Required work: Restate the listing below word for word; no picture is to be carried over.
-------
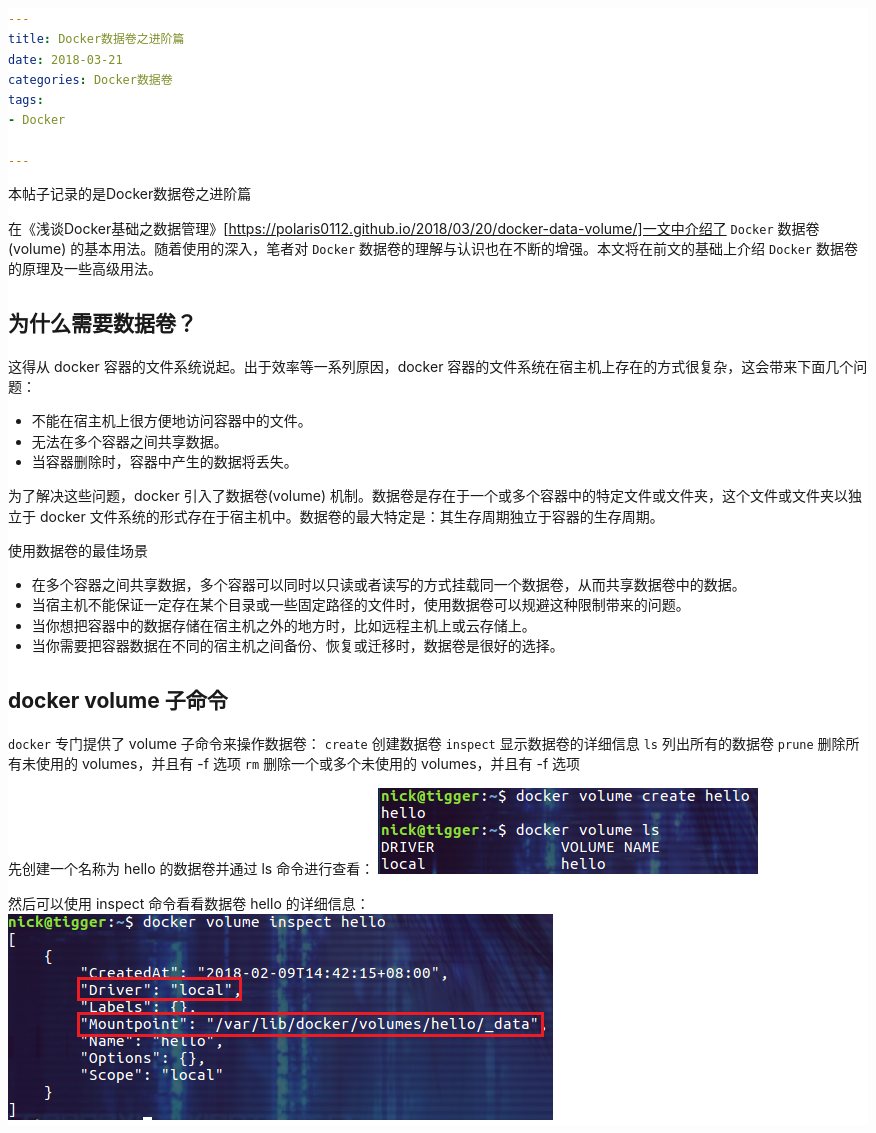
 ```yaml
---
title: Docker数据卷之进阶篇
date: 2018-03-21
categories: Docker数据卷
tags: 
- Docker

---
```

本帖子记录的是Docker数据卷之进阶篇

在《浅谈Docker基础之数据管理》[https://polaris0112.github.io/2018/03/20/docker-data-volume/]一文中介绍了 `Docker` 数据卷(volume) 的基本用法。随着使用的深入，笔者对 `Docker` 数据卷的理解与认识也在不断的增强。本文将在前文的基础上介绍 `Docker` 数据卷的原理及一些高级用法。

## 为什么需要数据卷？

这得从 docker 容器的文件系统说起。出于效率等一系列原因，docker 容器的文件系统在宿主机上存在的方式很复杂，这会带来下面几个问题：

- 不能在宿主机上很方便地访问容器中的文件。
- 无法在多个容器之间共享数据。
- 当容器删除时，容器中产生的数据将丢失。

为了解决这些问题，docker 引入了数据卷(volume) 机制。数据卷是存在于一个或多个容器中的特定文件或文件夹，这个文件或文件夹以独立于 docker 文件系统的形式存在于宿主机中。数据卷的最大特定是：其生存周期独立于容器的生存周期。

使用数据卷的最佳场景

- 在多个容器之间共享数据，多个容器可以同时以只读或者读写的方式挂载同一个数据卷，从而共享数据卷中的数据。
- 当宿主机不能保证一定存在某个目录或一些固定路径的文件时，使用数据卷可以规避这种限制带来的问题。
- 当你想把容器中的数据存储在宿主机之外的地方时，比如远程主机上或云存储上。
- 当你需要把容器数据在不同的宿主机之间备份、恢复或迁移时，数据卷是很好的选择。




## docker volume 子命令

`docker` 专门提供了 volume 子命令来操作数据卷：
`create` 创建数据卷
`inspect` 显示数据卷的详细信息 
`ls` 列出所有的数据卷
`prune` 删除所有未使用的 volumes，并且有 -f 选项
`rm` 删除一个或多个未使用的 volumes，并且有 -f 选项

先创建一个名称为 hello 的数据卷并通过 ls 命令进行查看：
![docker-data-volume-1](/images/docker-data-volume-1.png)

然后可以使用 inspect 命令看看数据卷 hello 的详细信息：
![docker-data-volume-2](/images/docker-data-volume-2.png)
-------
Your solution:
 ```yaml
---
title: Docker数据卷之进阶篇
date: 2018-03-21
categories: Docker数据卷
tags: 
- Docker

---
```

本帖子记录的是Docker数据卷之进阶篇

在《浅谈Docker基础之数据管理》[https://polaris0112.github.io/2018/03/20/docker-data-volume/]一文中介绍了 `Docker` 数据卷(volume) 的基本用法。随着使用的深入，笔者对 `Docker` 数据卷的理解与认识也在不断的增强。本文将在前文的基础上介绍 `Docker` 数据卷的原理及一些高级用法。

## 为什么需要数据卷？

这得从 docker 容器的文件系统说起。出于效率等一系列原因，docker 容器的文件系统在宿主机上存在的方式很复杂，这会带来下面几个问题：

- 不能在宿主机上很方便地访问容器中的文件。
- 无法在多个容器之间共享数据。
- 当容器删除时，容器中产生的数据将丢失。

为了解决这些问题，docker 引入了数据卷(volume) 机制。数据卷是存在于一个或多个容器中的特定文件或文件夹，这个文件或文件夹以独立于 docker 文件系统的形式存在于宿主机中。数据卷的最大特定是：其生存周期独立于容器的生存周期。

使用数据卷的最佳场景

- 在多个容器之间共享数据，多个容器可以同时以只读或者读写的方式挂载同一个数据卷，从而共享数据卷中的数据。
- 当宿主机不能保证一定存在某个目录或一些固定路径的文件时，使用数据卷可以规避这种限制带来的问题。
- 当你想把容器中的数据存储在宿主机之外的地方时，比如远程主机上或云存储上。
- 当你需要把容器数据在不同的宿主机之间备份、恢复或迁移时，数据卷是很好的选择。




## docker volume 子命令

`docker` 专门提供了 volume 子命令来操作数据卷：
`create` 创建数据卷
`inspect` 显示数据卷的详细信息 
`ls` 列出所有的数据卷
`prune` 删除所有未使用的 volumes，并且有 -f 选项
`rm` 删除一个或多个未使用的 volumes，并且有 -f 选项

先创建一个名称为 hello 的数据卷并通过 ls 命令进行查看：
![docker-data-volume-1](/images/docker-data-volume-1.png)

然后可以使用 inspect 命令看看数据卷 hello 的详细信息：
![docker-data-volume-2](/images/docker-data-volume-2.png)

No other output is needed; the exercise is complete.